Last night I made burritos for my family with ground turkey, pinto beans, onions and a variety of peppers. According to my family they were very delicious. I even ate one, and I think it tasted good going down, but it was not long after that there was a suspicious metal-y after taste lingering in my mouth. This morning Dear Husband made coffee with flavored cream and sugar which was heavenly, until said metal-y after taste descended upon my taste buds. WTF?! My coffee is ruined? My heavenly nirvana first thing every morning coffee is ruined? Sigh. My mouth also feels as though I’ve been gargling with acid, and like patches of my tongue have been burned off. Another annoying side effect that may be TMI (but beware I’m keeping it real here) is constipation. Annoying but not painful….at least not yet… All in all, and considering I was expecting to feel like shit, or death, or begging for death, round one of chemo was tolerable. I am not about to get cocky though. I know that this thing gets harder each round, and I thank God for each day I am able to get through.

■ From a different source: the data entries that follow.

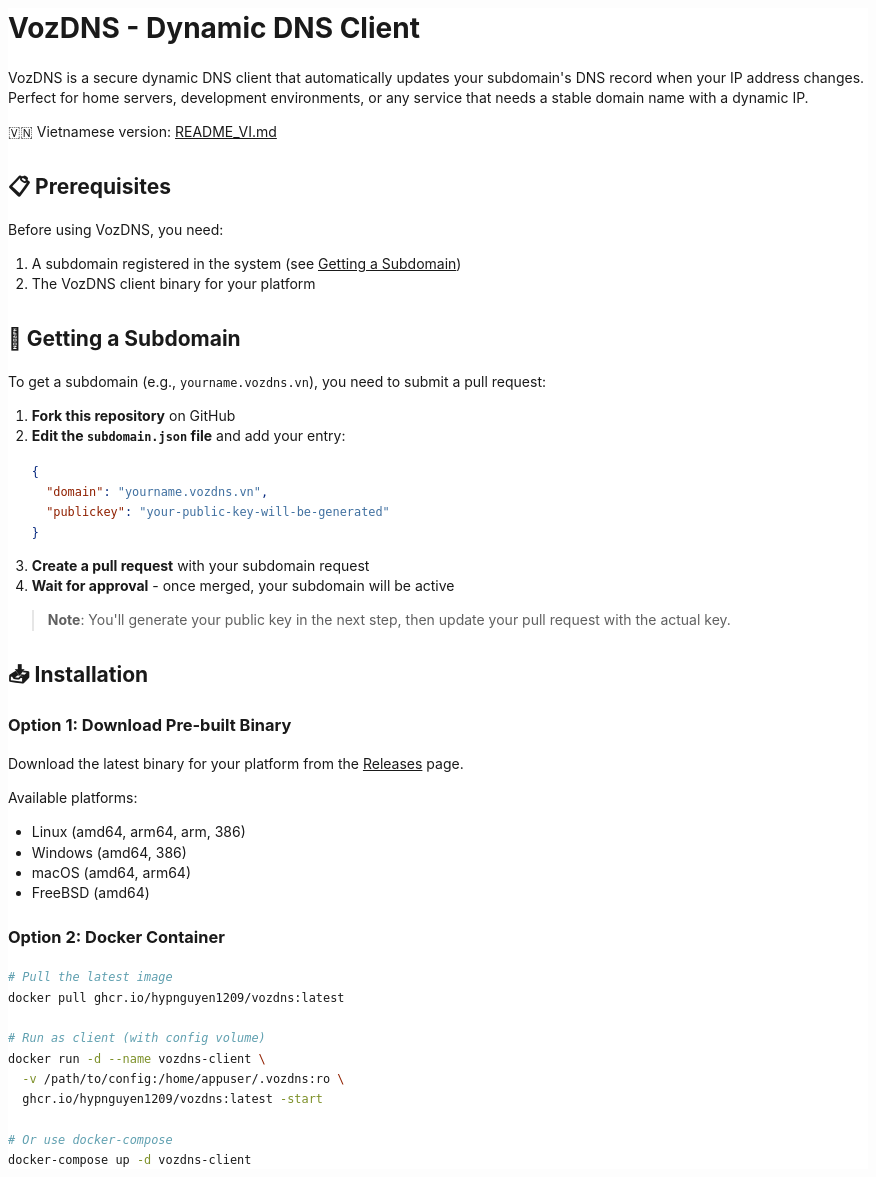 # VozDNS - Dynamic DNS Client

VozDNS is a secure dynamic DNS client that automatically updates your subdomain's DNS record when your IP address changes. Perfect for home servers, development environments, or any service that needs a stable domain name with a dynamic IP.

🇻🇳 Vietnamese version: [README_VI.md](README_VI.md)

## 📋 Prerequisites

Before using VozDNS, you need:
1. A subdomain registered in the system (see [Getting a Subdomain](#getting-a-subdomain))
2. The VozDNS client binary for your platform

## 🔗 Getting a Subdomain

To get a subdomain (e.g., `yourname.vozdns.vn`), you need to submit a pull request:

1. **Fork this repository** on GitHub
2. **Edit the `subdomain.json` file** and add your entry:
   ```json
   {
     "domain": "yourname.vozdns.vn",
     "publickey": "your-public-key-will-be-generated"
   }
   ```
3. **Create a pull request** with your subdomain request
4. **Wait for approval** - once merged, your subdomain will be active

> **Note**: You'll generate your public key in the next step, then update your pull request with the actual key.

## 📥 Installation

### Option 1: Download Pre-built Binary
Download the latest binary for your platform from the [Releases](https://github.com/hypnguyen1209/vozdns/releases) page.

Available platforms:
- Linux (amd64, arm64, arm, 386)
- Windows (amd64, 386)
- macOS (amd64, arm64)
- FreeBSD (amd64)

### Option 2: Docker Container
```bash
# Pull the latest image
docker pull ghcr.io/hypnguyen1209/vozdns:latest

# Run as client (with config volume)
docker run -d --name vozdns-client \
  -v /path/to/config:/home/appuser/.vozdns:ro \
  ghcr.io/hypnguyen1209/vozdns:latest -start

# Or use docker-compose
docker-compose up -d vozdns-client
```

I was delighted that two of my chemo scarves were delivered over the weekend. There must be something in women’s genetic make-up with regard to shopping if I can get excited about chemo scarves. Since I’m going to wear them when I’m bald, and I’m excited to wear them that must mean I’m excited to be bald. Wait, what? Maybe it’s just be the thought of having any shiny new thing, regardless of the circumstances, that can stimulate seratonin levels. If there is any new situation in my life I will find a reason I need to shop for it.